Apache Ignite - IGFS setup
I took a more practical road this week based on my converation with Leo around question of whether non-Java applications are able to access Ignite’s in-memory file system directly, without the language-specific API’s provided by Ignite, which would cut out the need for named pipes to connect our Spark applications to our legacy applications. I had a straightforward goal: Add a file to IGFS from a Java application and go grab it directly from my terminal. Simple, haha!
Chapter 5 of my Bhuiyan et al. text runs through the three main components used by Ignite to speed up conventional Hadoop.

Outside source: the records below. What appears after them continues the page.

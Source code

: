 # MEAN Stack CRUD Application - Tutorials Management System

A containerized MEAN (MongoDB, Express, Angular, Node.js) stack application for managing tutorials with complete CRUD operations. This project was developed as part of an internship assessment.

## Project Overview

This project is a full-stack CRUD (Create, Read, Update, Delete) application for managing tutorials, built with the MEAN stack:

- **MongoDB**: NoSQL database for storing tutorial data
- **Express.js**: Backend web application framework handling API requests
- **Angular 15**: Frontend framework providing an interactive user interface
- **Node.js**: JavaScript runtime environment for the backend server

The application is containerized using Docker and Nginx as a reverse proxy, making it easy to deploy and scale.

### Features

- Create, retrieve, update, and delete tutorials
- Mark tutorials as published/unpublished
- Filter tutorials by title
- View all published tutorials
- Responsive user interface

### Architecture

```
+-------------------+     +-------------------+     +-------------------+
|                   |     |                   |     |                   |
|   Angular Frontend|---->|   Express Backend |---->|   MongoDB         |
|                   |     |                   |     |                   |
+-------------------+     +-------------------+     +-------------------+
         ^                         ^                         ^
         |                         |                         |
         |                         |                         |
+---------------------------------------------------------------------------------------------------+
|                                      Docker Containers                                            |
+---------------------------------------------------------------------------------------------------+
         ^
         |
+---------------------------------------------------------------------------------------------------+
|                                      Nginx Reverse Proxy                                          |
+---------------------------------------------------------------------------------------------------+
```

The Hadoop Accelerator consists of 1) new implementation of MapReduce, 2) new HDFS-compliant file system in memory (IGFS), and 3) secondary filesystem that serves as secondary HDFS cache. The chapter sets up a pseudo-distributed Ignite cluster and then walks through demonstrations of each of these components.
Before checking the book, I had already tried using Hadoop 2.9 and Ignite 2.3 w/ Hadoop Accelerator to set up the pseudo-distributed system on my laptop. That went well enough, so I tried to go straight to using Ignite as an HDFS cache from online documentation. I wasn’t really sure when I started whether the IGFS as independent file system or as HDFS cache was what we were aiming for. I knew that IGFS as a file system breaks free of HDFS but seemed to me to require using one of the language-specific APIs to access. Using Ignite as an HDFS cache, on the other hand, seemed to be well suited for grabbing files from memory in the usual hdfs:// way. I tried to work my way through the online docs using the Spark shell and programatically configuring the secondary Ignite cache in Scala, because I thought this approach lead me to the goal much faster than using Spring configuration files. I was able to work with Ignite from the Spark shell as I had done before with my previous applications, but I wasn’t able to solve networking configuration issues that were preventing Hadoop from using Ignite as a cache. I decided to take a step back and walk through Ch. 5 of my book. The book’s description of the three components of the Hadoop Accelerator were much clearer than what I found online, and I hoped that following the tutorials would provide as much clarity on the configuration confusion.
Chapter 5 first walks through the MapReduce speedup component of the Accelerator and plug-and-play compatibility with existing tools like Pig and Hive. The Ignite MapReduce engine was definitely faster than Hadoop’s MapReduce with the WordCount application examples even in my pseudo-cluster. The second component handled in the chapter is the independent IGFS. I got a long way toward setting up IGFS but am currently stuck. I copied the IngestFileInIGFS application that runs just fine, but I am getting a NPE error that I think is related to a known bug in Ignite 2.1 and 2.3. I’m going to try rolling back to 2.2 binary to see if that solves that problem. I’ve pushed my progress to our lab repo along with my current logfile with an error related to javax-cache, but I’m certain that I’ve included the correct dependency in my project. There is another outstanding issue related to the timeouts I am also getting that points to a fix in 2.4, so I’m also going to try building 2.4 to fix this error.
In the mean time, I skipped past IGFS to the third component that uses Ignite as an HDFS cache, and it looks like I had been a few xml lines away from having this up and running before. It works really well - I don’t really see a speed-up in comparing the conventional versus the cache-accelerated wordcount jobs, but I see from Hadoop’s and Ignite’s output that Ignite is propertly engaged in the process. I expect that I will see performance improvements here on a distributed system.
Long story short, I believe that I’m down to minor IGFS configuration issues that once solved will allow us to access IGFS in exactly the same way as we can access HDFS. Providing Hadoop with alternative configuration files that point it to Ignite allows us to simply add a flag while running hdfs commands to use IGFS instead of HDFS. I think that once the system is configured properly, we will have an easy way for legacy applications to grab in-memory files directly from the OS.
I still have some conceptual to-do’s from the last post that I’m adding to below:
To do
A question here is whether Ignite is better suited for row-based or column-based data. I also should take a glance at VoltDB and MemSQL here.
Regarding OLTP capability, take a look at SAP HANA and MonetDB. Is the trend toward HTAP systems that can do it all? Be sure to understand tradeoffs of having one system that can do all the processing moderately well versus two systems that do their respective processing extremely well.
Access IGFS file directly from terminal.